You get to be pretty determined to find some way somehow when you've not forgotten that a work colleague from a previous employer shocked everyone by putting herself in a position to get shot (literally!) - as she'd been unable to afford a house too and so she'd married for one! When the husband found out he'd been married for the wrong reasons (ie to have a second income to put towards buying the house she needed) he shot her. I think she was injured - not killed - but I don't think anyone blamed him for doing that - as we know marriages are supposed to be "love matches" in our country and it hadn't been.
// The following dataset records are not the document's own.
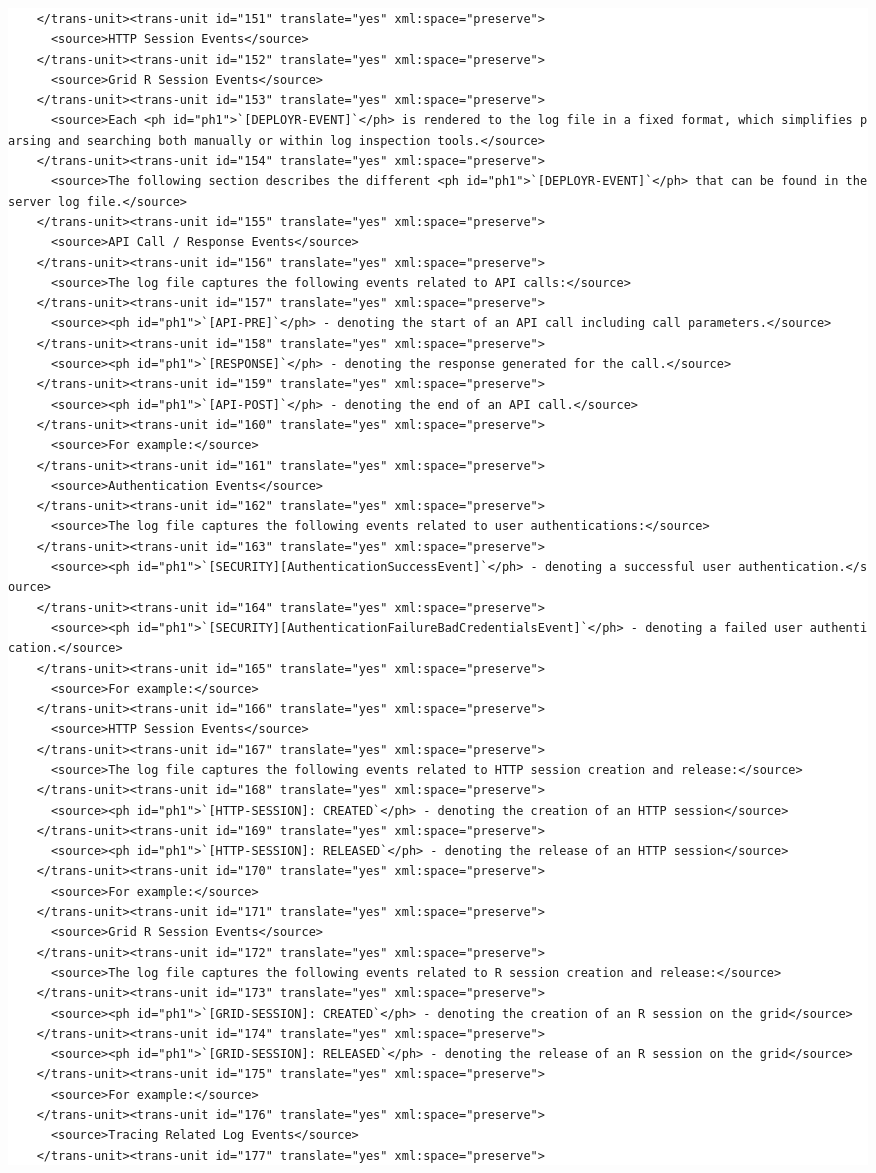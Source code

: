         </trans-unit><trans-unit id="151" translate="yes" xml:space="preserve">
          <source>HTTP Session Events</source>
        </trans-unit><trans-unit id="152" translate="yes" xml:space="preserve">
          <source>Grid R Session Events</source>
        </trans-unit><trans-unit id="153" translate="yes" xml:space="preserve">
          <source>Each <ph id="ph1">`[DEPLOYR-EVENT]`</ph> is rendered to the log file in a fixed format, which simplifies parsing and searching both manually or within log inspection tools.</source>
        </trans-unit><trans-unit id="154" translate="yes" xml:space="preserve">
          <source>The following section describes the different <ph id="ph1">`[DEPLOYR-EVENT]`</ph> that can be found in the server log file.</source>
        </trans-unit><trans-unit id="155" translate="yes" xml:space="preserve">
          <source>API Call / Response Events</source>
        </trans-unit><trans-unit id="156" translate="yes" xml:space="preserve">
          <source>The log file captures the following events related to API calls:</source>
        </trans-unit><trans-unit id="157" translate="yes" xml:space="preserve">
          <source><ph id="ph1">`[API-PRE]`</ph> - denoting the start of an API call including call parameters.</source>
        </trans-unit><trans-unit id="158" translate="yes" xml:space="preserve">
          <source><ph id="ph1">`[RESPONSE]`</ph> - denoting the response generated for the call.</source>
        </trans-unit><trans-unit id="159" translate="yes" xml:space="preserve">
          <source><ph id="ph1">`[API-POST]`</ph> - denoting the end of an API call.</source>
        </trans-unit><trans-unit id="160" translate="yes" xml:space="preserve">
          <source>For example:</source>
        </trans-unit><trans-unit id="161" translate="yes" xml:space="preserve">
          <source>Authentication Events</source>
        </trans-unit><trans-unit id="162" translate="yes" xml:space="preserve">
          <source>The log file captures the following events related to user authentications:</source>
        </trans-unit><trans-unit id="163" translate="yes" xml:space="preserve">
          <source><ph id="ph1">`[SECURITY][AuthenticationSuccessEvent]`</ph> - denoting a successful user authentication.</source>
        </trans-unit><trans-unit id="164" translate="yes" xml:space="preserve">
          <source><ph id="ph1">`[SECURITY][AuthenticationFailureBadCredentialsEvent]`</ph> - denoting a failed user authentication.</source>
        </trans-unit><trans-unit id="165" translate="yes" xml:space="preserve">
          <source>For example:</source>
        </trans-unit><trans-unit id="166" translate="yes" xml:space="preserve">
          <source>HTTP Session Events</source>
        </trans-unit><trans-unit id="167" translate="yes" xml:space="preserve">
          <source>The log file captures the following events related to HTTP session creation and release:</source>
        </trans-unit><trans-unit id="168" translate="yes" xml:space="preserve">
          <source><ph id="ph1">`[HTTP-SESSION]: CREATED`</ph> - denoting the creation of an HTTP session</source>
        </trans-unit><trans-unit id="169" translate="yes" xml:space="preserve">
          <source><ph id="ph1">`[HTTP-SESSION]: RELEASED`</ph> - denoting the release of an HTTP session</source>
        </trans-unit><trans-unit id="170" translate="yes" xml:space="preserve">
          <source>For example:</source>
        </trans-unit><trans-unit id="171" translate="yes" xml:space="preserve">
          <source>Grid R Session Events</source>
        </trans-unit><trans-unit id="172" translate="yes" xml:space="preserve">
          <source>The log file captures the following events related to R session creation and release:</source>
        </trans-unit><trans-unit id="173" translate="yes" xml:space="preserve">
          <source><ph id="ph1">`[GRID-SESSION]: CREATED`</ph> - denoting the creation of an R session on the grid</source>
        </trans-unit><trans-unit id="174" translate="yes" xml:space="preserve">
          <source><ph id="ph1">`[GRID-SESSION]: RELEASED`</ph> - denoting the release of an R session on the grid</source>
        </trans-unit><trans-unit id="175" translate="yes" xml:space="preserve">
          <source>For example:</source>
        </trans-unit><trans-unit id="176" translate="yes" xml:space="preserve">
          <source>Tracing Related Log Events</source>
        </trans-unit><trans-unit id="177" translate="yes" xml:space="preserve">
So he was livid......understandably...

Allira Fri 23-Jan-26 17:16:17

I worked for years after college but it took two of us working, after marrying in our twenties, to save for two years for a deposit for a semi-detached house.

SporeRB01 Fri 23-Jan-26 17:08:17

Part of the problem is the credit limit on the credit card can be high. The credit limit on the credit card that I had for years is £12k.

I had quite a bit of debt of that credit card related to expenses for our previous 2nd home. Instead of using money in the savings account to clear it. I transferred the debt to a 0% credit card and pay it over a couple of years.

It was a bind but I was not ashamed of my debt or anything like that.

Norah Fri 23-Jan-26 17:07:01

Allira

Some people now cannot afford to take out a mortgage before 40.

As you say you married as teenagers and you have never worked, Norah, you are fortunate indeed.

My husband worked for 2 years, after quitting school, before we married. He's 2 years older. He's not one to spend, he saved.

I'm not sure how others save or are fortunate in waiting.

M0nica Fri 23-Jan-26 16:57:14

petra

JennyCee
You claim that nobody NEEDS one.
What would you do if you got married, moved into a semi furnished flat and then were able to get a mortgage to buy your first house ( 1971)
Where would your furniture come from. Remember this is 1971, no wonderful second hand shops around to buy cheaper furniture.
We were fortunate that we both had secure trades ( printing).

1971. There were plenty of second hand shops around to buy secondhand furniture and far more auction houses than nowadays.

We married in 1968, rented an unfurnished flat. Bought a house in 1969. Both were furnished almost entirely with secondhand furniture. In fact one of our fist actions afetr we got engaged and found a flat to live in was go down to the local auction house.

A year or two before when my father retired from the army, my parents had furnished their home in a similar fashion. Furnishing with Victorian furniture, piante dor not was all the rage and some of it was relativley expensive for that reason.

Allira Fri 23-Jan-26 16:51:44

Some people now cannot afford to take out a mortgage before 40.

As you say you married as teenagers and you have never worked, Norah, you are fortunate indeed.